Eine Stadt bekennt sich zu ihrem großen Sohn: Hunderte strömten gestern Abend in die documenta-Halle und ins Fridericianum, um die Feier und Ausstellungen zu Ehren Arnold Bodes zu erleben.
Es gibt Reden, die können einem die Augen öffnen, selbst dann, wenn sie keine neuen Fakten enthalten. Prof. Wieland Schmied, Präsident der Bayerischen Akademie der Schönen Künste, hat in dem Festakt für den documenta-Begründer Arnold Bode eine solche Rede gehalten. In faszinierender Weise verband er persönliche Nähe mit kunsthistorischer Distanz und ließ ein ungemein lebendiges Bild des Mannes entstehen, der für Schmied eine Jahrhundertfigur war.

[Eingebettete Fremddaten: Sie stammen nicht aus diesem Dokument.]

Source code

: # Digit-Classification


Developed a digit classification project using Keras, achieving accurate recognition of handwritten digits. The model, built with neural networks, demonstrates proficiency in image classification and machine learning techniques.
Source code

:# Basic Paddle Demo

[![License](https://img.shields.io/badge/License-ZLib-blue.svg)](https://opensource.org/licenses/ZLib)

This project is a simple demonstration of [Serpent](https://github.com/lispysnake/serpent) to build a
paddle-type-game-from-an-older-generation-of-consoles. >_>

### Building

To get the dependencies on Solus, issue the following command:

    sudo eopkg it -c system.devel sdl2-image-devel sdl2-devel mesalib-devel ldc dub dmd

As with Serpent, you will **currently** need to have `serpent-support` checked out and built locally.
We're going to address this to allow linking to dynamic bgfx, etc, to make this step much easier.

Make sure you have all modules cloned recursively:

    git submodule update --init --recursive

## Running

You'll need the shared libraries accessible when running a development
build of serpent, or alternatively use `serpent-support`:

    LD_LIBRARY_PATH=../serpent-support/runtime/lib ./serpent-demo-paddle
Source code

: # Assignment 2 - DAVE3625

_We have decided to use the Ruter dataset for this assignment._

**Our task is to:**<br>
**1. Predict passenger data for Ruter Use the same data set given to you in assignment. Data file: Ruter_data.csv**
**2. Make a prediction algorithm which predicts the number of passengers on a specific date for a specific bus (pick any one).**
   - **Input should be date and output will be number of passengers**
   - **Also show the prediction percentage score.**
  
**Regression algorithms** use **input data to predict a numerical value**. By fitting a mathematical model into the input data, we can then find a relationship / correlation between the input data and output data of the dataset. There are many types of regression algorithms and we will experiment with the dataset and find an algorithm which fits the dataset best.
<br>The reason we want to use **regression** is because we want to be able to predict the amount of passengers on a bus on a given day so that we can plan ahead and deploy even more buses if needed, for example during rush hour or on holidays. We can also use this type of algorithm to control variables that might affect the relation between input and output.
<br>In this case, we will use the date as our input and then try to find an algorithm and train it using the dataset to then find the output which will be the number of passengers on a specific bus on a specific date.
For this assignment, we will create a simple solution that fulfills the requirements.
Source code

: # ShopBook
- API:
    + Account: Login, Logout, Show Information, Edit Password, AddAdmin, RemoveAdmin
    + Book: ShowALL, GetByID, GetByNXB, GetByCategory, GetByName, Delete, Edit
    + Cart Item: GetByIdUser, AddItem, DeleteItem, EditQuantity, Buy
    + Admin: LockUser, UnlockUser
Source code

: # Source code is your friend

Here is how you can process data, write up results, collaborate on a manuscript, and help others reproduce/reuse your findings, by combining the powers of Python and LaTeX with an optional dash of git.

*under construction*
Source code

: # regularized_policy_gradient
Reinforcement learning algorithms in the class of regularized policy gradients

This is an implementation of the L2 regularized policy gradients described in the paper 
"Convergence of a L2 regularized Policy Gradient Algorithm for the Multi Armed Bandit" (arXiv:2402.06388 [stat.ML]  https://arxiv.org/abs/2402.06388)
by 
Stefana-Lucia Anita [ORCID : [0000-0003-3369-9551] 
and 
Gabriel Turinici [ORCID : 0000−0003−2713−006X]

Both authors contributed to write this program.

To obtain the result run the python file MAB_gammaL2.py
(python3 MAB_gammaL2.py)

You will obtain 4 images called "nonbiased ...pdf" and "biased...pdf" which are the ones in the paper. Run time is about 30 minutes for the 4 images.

Schmied schilderte den Ma1er, Hochschullehrer, Designer und Ausstellungsmacher Bode in seiner komplexen Lebendigkeit: Als einen Mann, der ebenso zappelig wie schusselig war, der stets ein Bündel fragmentarischer Notizen mit sich herum trug und der der Bürokratie seine Visionen entgegensetzte. Für Schmied war Bode ein Macher, der nie den Glauben an die Utopie verloren hatte und der es vor allem schaffte, seine Träume in die Realität umzusetzen. Wie ein Feldherr habe Bode das Glück gehabt, der richtige Mann zur richtigen Zeit am richtigen Ort gewesen zu sein.
In seiner Rede machte Schmied auch bewusst, dass Bode bei allem Talent zur Malerei die eigene Künstlerschaft offenbar zu wenig gewesen sei. So habe er sich im entscheidenden Moment zum Überkünstler gemacht, der die Werke anderer ordnen und arrangieren konnte und der die Inszenierung einer Ausstellung zur Kunst gemacht habe. Bode habe das vermocht,
weil er immer höchsten Respekt für die Kunst der anderen und jenen Sinn für einen poetischen Raum gehabt habe, ohne den kein Mensch überleben könne.
Die Kraft und Präzision der Sprache machten die Rede Schmieds zum Ereignis an diesem Abend in der überfüllten documenta-Halle. Aus Anlass der Feier und den damit verbundenen Ausstellungseröffnungen waren zahlreiche Weggefährten und Schüler Bodes nach Kassel gekommen – allen voran seine Kinder Nele und Peter.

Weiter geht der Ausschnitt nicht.